While the manipulation of photos has almost no place in photojournalism, it does bring into question what it means to get consent from the person being photographed.

As a photojournalist at the Skagit Valley Herald, I often think about the nuances regarding what it means to get consent from a person, along with how my actions can affect someone’s life. I had been taught that as long as I’m in a public space, I can photograph whoever I want. However, this attitude can sometimes do more harm than good.

The National Press Photographers Association’s code of ethics states, “Give special consideration to vulnerable subjects and compassion to victims of crime or tragedy.
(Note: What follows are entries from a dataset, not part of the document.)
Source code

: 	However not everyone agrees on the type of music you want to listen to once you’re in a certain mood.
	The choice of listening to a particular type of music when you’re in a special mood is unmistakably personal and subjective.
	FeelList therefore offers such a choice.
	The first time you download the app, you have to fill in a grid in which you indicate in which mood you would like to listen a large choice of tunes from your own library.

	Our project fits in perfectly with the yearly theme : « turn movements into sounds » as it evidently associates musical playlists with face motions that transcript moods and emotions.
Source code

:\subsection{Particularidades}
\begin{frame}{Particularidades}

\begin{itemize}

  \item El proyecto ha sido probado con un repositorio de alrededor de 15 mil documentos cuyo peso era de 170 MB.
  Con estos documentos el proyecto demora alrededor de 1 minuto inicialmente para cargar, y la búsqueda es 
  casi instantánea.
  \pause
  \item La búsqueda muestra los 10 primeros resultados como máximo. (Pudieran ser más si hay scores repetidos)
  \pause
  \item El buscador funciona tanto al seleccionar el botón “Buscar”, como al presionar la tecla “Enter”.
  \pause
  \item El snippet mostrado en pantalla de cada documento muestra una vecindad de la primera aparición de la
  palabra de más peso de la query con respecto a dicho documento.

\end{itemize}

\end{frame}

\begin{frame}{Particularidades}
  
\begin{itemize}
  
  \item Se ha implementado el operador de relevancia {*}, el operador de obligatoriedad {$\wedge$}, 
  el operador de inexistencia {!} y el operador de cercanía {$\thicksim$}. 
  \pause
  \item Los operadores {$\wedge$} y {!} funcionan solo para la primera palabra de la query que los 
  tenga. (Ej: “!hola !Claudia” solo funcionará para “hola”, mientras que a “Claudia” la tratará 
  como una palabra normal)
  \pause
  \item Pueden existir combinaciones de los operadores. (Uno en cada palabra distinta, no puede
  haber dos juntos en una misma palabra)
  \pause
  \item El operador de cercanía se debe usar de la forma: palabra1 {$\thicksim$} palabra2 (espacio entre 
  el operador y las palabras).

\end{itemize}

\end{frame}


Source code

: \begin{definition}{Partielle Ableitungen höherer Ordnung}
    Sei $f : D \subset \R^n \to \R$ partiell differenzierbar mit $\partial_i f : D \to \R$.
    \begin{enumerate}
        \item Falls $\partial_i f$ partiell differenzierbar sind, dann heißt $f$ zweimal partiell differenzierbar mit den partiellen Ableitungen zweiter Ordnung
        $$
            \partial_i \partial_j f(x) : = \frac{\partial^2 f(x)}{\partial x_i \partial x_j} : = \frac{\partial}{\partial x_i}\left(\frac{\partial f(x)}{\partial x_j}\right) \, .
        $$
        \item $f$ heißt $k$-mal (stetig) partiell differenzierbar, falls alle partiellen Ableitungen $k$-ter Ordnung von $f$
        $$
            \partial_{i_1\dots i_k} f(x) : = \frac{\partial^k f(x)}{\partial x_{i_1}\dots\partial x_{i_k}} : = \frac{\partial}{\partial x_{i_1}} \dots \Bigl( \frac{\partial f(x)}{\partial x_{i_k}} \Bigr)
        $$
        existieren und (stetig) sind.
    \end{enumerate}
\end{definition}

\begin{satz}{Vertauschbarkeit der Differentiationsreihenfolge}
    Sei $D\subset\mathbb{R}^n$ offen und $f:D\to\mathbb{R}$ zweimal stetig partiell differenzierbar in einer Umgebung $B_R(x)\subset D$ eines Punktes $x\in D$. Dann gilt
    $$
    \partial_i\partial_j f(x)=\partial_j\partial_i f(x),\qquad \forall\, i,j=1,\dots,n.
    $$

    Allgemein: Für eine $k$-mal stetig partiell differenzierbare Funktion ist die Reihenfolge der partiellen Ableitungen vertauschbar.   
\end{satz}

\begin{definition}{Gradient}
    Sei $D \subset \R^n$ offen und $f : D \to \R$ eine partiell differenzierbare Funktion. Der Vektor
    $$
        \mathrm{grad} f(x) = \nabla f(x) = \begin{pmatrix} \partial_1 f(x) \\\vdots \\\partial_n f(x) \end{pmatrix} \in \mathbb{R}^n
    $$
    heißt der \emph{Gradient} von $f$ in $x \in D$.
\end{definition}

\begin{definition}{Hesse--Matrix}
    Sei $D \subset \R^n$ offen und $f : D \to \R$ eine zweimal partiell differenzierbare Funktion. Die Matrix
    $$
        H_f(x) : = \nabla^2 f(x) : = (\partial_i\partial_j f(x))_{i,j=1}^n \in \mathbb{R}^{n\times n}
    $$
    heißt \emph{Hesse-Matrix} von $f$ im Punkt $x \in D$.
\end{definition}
Intrude on private moments of grief only when the public has an overriding and justifiable need to see.”

This statement is not followed enough.

Photojournalism took off in the early 20th century after the first commercially available 35 mm camera was released in 1925. This led to publications that heavily featured photojournalism, like Life magazine and the Farm Security Administration’s photography program.

While many photographers of this era were thoughtful about the way they treated others, the nuances of consent were rarely considered.

“Migrant Mother” by Dorothea Lange. Photo Courtesy of Library of Congress, Prints & Photographs Division, FSA/OWI Collection, LC-DIG-fsa-8b29516

For example, the photo “Migrant Mother,” taken by Dorothea Lange during the Great Depression in 1936, portrays a mother, Florence Owens Thompson, looking longingly with a hand to her face as two of her children hide their faces behind her. In an interview with Thompson decades later, she describes an encounter where Lange asked her age but did not bother to ask her name or any other details about her life.

“I wish she hadn’t taken my picture,” Thompson said. “I can’t get a penny out of it. She didn’t ask my name. She said she wouldn’t sell the pictures. She said she’d send me a copy. She never did.”

While Thompson may not have explicitly said “no” to being photographed, she did not give consent because she was deceived by Lange. Not only was it in poor taste to treat a person that way, but it was bad journalistic practice, because Lange did not get the correct information and published the photo without proper context.

It is important to differentiate between photos that could be taken and those that have to be taken. There are times when a photojournalist captures an event with such historical significance that the need to document outweighs the consequences of it being published. However, regardless of the situation, the photographer should always make intentions clear and contextualize the photo.

The actions taken by famous photographers like Lange and the impacts they had on the people they photographed can be applied to modern photojournalism.

In 2020, a group called The Authority Collective published a guide on ethical practices regarding the visual coverage of protests. “To be a person ensconced in the protections of white privilege and/or masculinity as well as institutional support via mainstream news outlets is to never have to think about what might happen to people without those protections,” the guide says. “Black and brown protestors targeted by the police and others cannot call on such powerful entities to come to their aid once those same news outlets have published their identities, opening them up to arrest, doxxing or worse.”

In the digital age where photos can become viral quickly and the identities of the people in the photos can easily be discovered, it is important that a photojournalist takes into account the dangers that the photo can cause.

While people like Thompson could stay anonymous for decades when photos could only be seen in print, today a person subject to a famous photo will undoubtedly be identified. We now live in a time where police departments try to uncover unpublished photos to help in their investigations, which is not the job of a journalist.

Just as the technology in photojournalism and its reproduction has evolved, so should photojournalists.